● **WHAT TO WORK ON**:
Start to finish, return the listing exactly as written.

::: LISTED RECORDS :::

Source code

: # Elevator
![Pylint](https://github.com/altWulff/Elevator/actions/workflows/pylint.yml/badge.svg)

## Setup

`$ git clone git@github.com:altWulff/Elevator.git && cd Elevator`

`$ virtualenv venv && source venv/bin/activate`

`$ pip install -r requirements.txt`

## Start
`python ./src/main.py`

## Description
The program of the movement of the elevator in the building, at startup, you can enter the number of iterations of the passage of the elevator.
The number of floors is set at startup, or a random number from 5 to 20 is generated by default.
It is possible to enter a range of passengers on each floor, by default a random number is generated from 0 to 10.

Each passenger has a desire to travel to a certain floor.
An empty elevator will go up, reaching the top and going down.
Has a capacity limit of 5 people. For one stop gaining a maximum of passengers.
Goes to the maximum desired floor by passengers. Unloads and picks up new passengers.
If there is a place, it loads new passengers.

:::

● **SOLUTION TO THIS PROBLEM**:
Source code

: # Elevator
![Pylint](https://github.com/altWulff/Elevator/actions/workflows/pylint.yml/badge.svg)

## Setup

`$ git clone git@github.com:altWulff/Elevator.git && cd Elevator`

`$ virtualenv venv && source venv/bin/activate`

`$ pip install -r requirements.txt`

## Start
`python ./src/main.py`

## Description
The program of the movement of the elevator in the building, at startup, you can enter the number of iterations of the passage of the elevator.
The number of floors is set at startup, or a random number from 5 to 20 is generated by default.
It is possible to enter a range of passengers on each floor, by default a random number is generated from 0 to 10.

Each passenger has a desire to travel to a certain floor.
An empty elevator will go up, reaching the top and going down.
Has a capacity limit of 5 people. For one stop gaining a maximum of passengers.
Goes to the maximum desired floor by passengers. Unloads and picks up new passengers.
If there is a place, it loads new passengers.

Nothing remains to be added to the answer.